Stored data
===

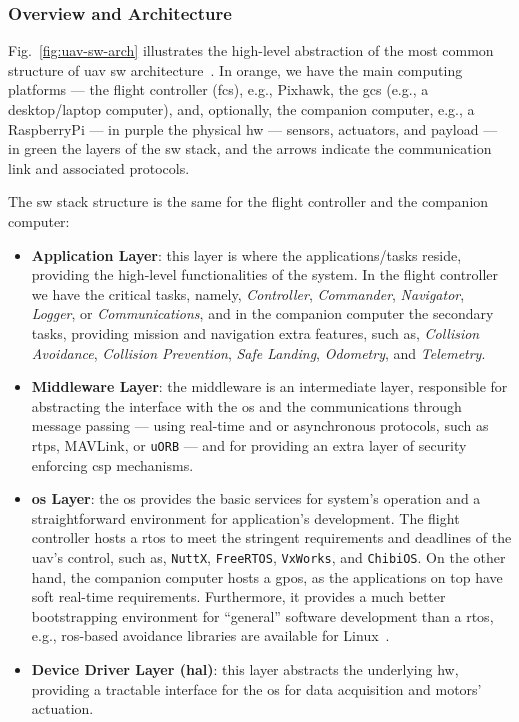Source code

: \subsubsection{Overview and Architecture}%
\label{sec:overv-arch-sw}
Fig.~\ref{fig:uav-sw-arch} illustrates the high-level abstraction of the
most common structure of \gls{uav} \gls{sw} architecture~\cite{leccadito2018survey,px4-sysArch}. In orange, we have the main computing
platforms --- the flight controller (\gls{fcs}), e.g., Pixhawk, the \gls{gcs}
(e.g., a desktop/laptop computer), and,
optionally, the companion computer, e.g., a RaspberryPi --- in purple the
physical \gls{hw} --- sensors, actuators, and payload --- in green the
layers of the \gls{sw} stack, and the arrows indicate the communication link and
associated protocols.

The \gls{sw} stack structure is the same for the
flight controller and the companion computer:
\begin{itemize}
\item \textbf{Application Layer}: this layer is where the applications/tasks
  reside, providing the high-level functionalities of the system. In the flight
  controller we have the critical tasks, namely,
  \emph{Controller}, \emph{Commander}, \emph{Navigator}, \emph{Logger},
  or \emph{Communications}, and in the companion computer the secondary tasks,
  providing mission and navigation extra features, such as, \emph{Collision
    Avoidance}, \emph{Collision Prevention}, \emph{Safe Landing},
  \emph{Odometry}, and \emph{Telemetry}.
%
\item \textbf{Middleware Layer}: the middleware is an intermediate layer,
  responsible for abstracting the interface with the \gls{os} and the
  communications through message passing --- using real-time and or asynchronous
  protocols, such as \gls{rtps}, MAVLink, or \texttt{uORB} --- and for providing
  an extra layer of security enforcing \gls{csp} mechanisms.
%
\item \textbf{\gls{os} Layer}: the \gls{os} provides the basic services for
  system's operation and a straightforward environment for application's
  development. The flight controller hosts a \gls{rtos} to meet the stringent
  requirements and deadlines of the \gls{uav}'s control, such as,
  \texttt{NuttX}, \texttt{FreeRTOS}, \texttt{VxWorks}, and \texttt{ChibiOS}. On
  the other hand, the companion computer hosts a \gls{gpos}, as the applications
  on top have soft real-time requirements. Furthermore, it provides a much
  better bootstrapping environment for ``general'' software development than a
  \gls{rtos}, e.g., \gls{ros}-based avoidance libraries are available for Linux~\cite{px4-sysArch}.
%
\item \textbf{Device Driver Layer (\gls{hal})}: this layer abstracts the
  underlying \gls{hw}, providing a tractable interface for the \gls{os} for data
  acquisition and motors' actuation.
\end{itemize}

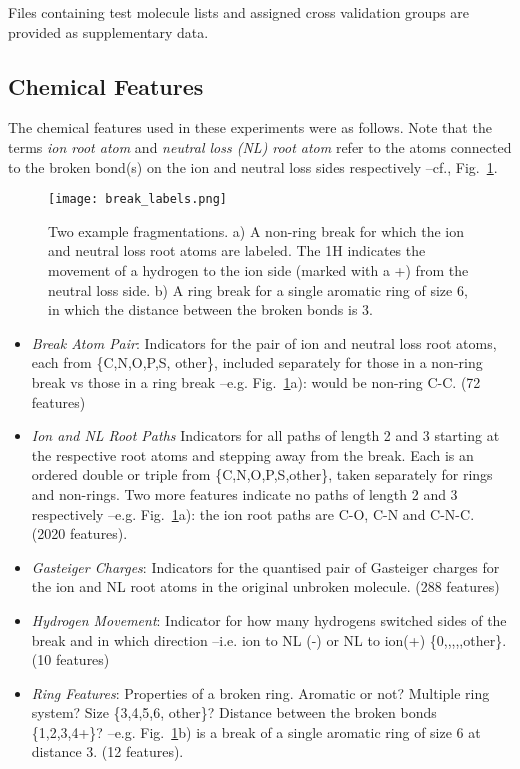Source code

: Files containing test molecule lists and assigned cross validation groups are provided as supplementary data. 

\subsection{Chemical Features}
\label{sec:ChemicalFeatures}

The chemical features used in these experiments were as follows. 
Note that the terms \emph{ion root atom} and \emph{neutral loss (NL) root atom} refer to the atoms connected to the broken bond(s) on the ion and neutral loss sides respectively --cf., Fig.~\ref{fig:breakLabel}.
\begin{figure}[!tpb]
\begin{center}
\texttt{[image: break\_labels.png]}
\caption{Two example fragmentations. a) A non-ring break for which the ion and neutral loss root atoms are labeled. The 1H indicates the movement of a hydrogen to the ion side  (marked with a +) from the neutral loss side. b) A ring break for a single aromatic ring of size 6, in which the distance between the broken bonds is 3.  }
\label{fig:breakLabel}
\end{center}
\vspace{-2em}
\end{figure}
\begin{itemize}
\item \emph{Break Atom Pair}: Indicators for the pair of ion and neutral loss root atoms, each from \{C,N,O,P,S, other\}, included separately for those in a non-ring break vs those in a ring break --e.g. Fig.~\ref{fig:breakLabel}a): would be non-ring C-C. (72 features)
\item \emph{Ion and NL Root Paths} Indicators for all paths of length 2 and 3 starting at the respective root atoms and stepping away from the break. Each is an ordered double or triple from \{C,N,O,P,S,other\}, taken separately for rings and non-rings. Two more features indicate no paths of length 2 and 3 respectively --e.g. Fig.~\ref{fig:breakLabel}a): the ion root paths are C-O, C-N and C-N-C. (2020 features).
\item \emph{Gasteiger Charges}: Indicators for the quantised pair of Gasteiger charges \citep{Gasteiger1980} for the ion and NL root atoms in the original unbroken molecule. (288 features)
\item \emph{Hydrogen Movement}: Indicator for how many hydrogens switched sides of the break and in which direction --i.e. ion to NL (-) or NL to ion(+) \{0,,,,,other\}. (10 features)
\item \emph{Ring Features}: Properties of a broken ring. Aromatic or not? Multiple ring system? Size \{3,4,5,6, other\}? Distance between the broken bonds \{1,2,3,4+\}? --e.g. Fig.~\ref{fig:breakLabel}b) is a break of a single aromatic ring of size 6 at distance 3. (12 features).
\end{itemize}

===

INSTRUCTIONS TO FOLLOW
All entries above are to be reproduced exactly, with no pictures.

EXERCISE RESPONSE
Source code

: \subsubsection{Overview and Architecture}%
\label{sec:overv-arch-sw}
Fig.~\ref{fig:uav-sw-arch} illustrates the high-level abstraction of the
most common structure of \gls{uav} \gls{sw} architecture~\cite{leccadito2018survey,px4-sysArch}. In orange, we have the main computing
platforms --- the flight controller (\gls{fcs}), e.g., Pixhawk, the \gls{gcs}
(e.g., a desktop/laptop computer), and,
optionally, the companion computer, e.g., a RaspberryPi --- in purple the
physical \gls{hw} --- sensors, actuators, and payload --- in green the
layers of the \gls{sw} stack, and the arrows indicate the communication link and
associated protocols.

The \gls{sw} stack structure is the same for the
flight controller and the companion computer:
\begin{itemize}
\item \textbf{Application Layer}: this layer is where the applications/tasks
  reside, providing the high-level functionalities of the system. In the flight
  controller we have the critical tasks, namely,
  \emph{Controller}, \emph{Commander}, \emph{Navigator}, \emph{Logger},
  or \emph{Communications}, and in the companion computer the secondary tasks,
  providing mission and navigation extra features, such as, \emph{Collision
    Avoidance}, \emph{Collision Prevention}, \emph{Safe Landing},
  \emph{Odometry}, and \emph{Telemetry}.
%
\item \textbf{Middleware Layer}: the middleware is an intermediate layer,
  responsible for abstracting the interface with the \gls{os} and the
  communications through message passing --- using real-time and or asynchronous
  protocols, such as \gls{rtps}, MAVLink, or \texttt{uORB} --- and for providing
  an extra layer of security enforcing \gls{csp} mechanisms.
%
\item \textbf{\gls{os} Layer}: the \gls{os} provides the basic services for
  system's operation and a straightforward environment for application's
  development. The flight controller hosts a \gls{rtos} to meet the stringent
  requirements and deadlines of the \gls{uav}'s control, such as,
  \texttt{NuttX}, \texttt{FreeRTOS}, \texttt{VxWorks}, and \texttt{ChibiOS}. On
  the other hand, the companion computer hosts a \gls{gpos}, as the applications
  on top have soft real-time requirements. Furthermore, it provides a much
  better bootstrapping environment for ``general'' software development than a
  \gls{rtos}, e.g., \gls{ros}-based avoidance libraries are available for Linux~\cite{px4-sysArch}.
%
\item \textbf{Device Driver Layer (\gls{hal})}: this layer abstracts the
  underlying \gls{hw}, providing a tractable interface for the \gls{os} for data
  acquisition and motors' actuation.
\end{itemize}

Source code

: Files containing test molecule lists and assigned cross validation groups are provided as supplementary data. 

\subsection{Chemical Features}
\label{sec:ChemicalFeatures}

The chemical features used in these experiments were as follows. 
Note that the terms \emph{ion root atom} and \emph{neutral loss (NL) root atom} refer to the atoms connected to the broken bond(s) on the ion and neutral loss sides respectively --cf., Fig.~\ref{fig:breakLabel}.
\begin{figure}[!tpb]
\begin{center}
\texttt{[image: break\_labels.png]}
\caption{Two example fragmentations. a) A non-ring break for which the ion and neutral loss root atoms are labeled. The 1H indicates the movement of a hydrogen to the ion side  (marked with a +) from the neutral loss side. b) A ring break for a single aromatic ring of size 6, in which the distance between the broken bonds is 3.  }
\label{fig:breakLabel}
\end{center}
\vspace{-2em}
\end{figure}
\begin{itemize}
\item \emph{Break Atom Pair}: Indicators for the pair of ion and neutral loss root atoms, each from \{C,N,O,P,S, other\}, included separately for those in a non-ring break vs those in a ring break --e.g. Fig.~\ref{fig:breakLabel}a): would be non-ring C-C. (72 features)
\item \emph{Ion and NL Root Paths} Indicators for all paths of length 2 and 3 starting at the respective root atoms and stepping away from the break. Each is an ordered double or triple from \{C,N,O,P,S,other\}, taken separately for rings and non-rings. Two more features indicate no paths of length 2 and 3 respectively --e.g. Fig.~\ref{fig:breakLabel}a): the ion root paths are C-O, C-N and C-N-C. (2020 features).
\item \emph{Gasteiger Charges}: Indicators for the quantised pair of Gasteiger charges \citep{Gasteiger1980} for the ion and NL root atoms in the original unbroken molecule. (288 features)
\item \emph{Hydrogen Movement}: Indicator for how many hydrogens switched sides of the break and in which direction --i.e. ion to NL (-) or NL to ion(+) \{0,,,,,other\}. (10 features)
\item \emph{Ring Features}: Properties of a broken ring. Aromatic or not? Multiple ring system? Size \{3,4,5,6, other\}? Distance between the broken bonds \{1,2,3,4+\}? --e.g. Fig.~\ref{fig:breakLabel}b) is a break of a single aromatic ring of size 6 at distance 3. (12 features).
\end{itemize}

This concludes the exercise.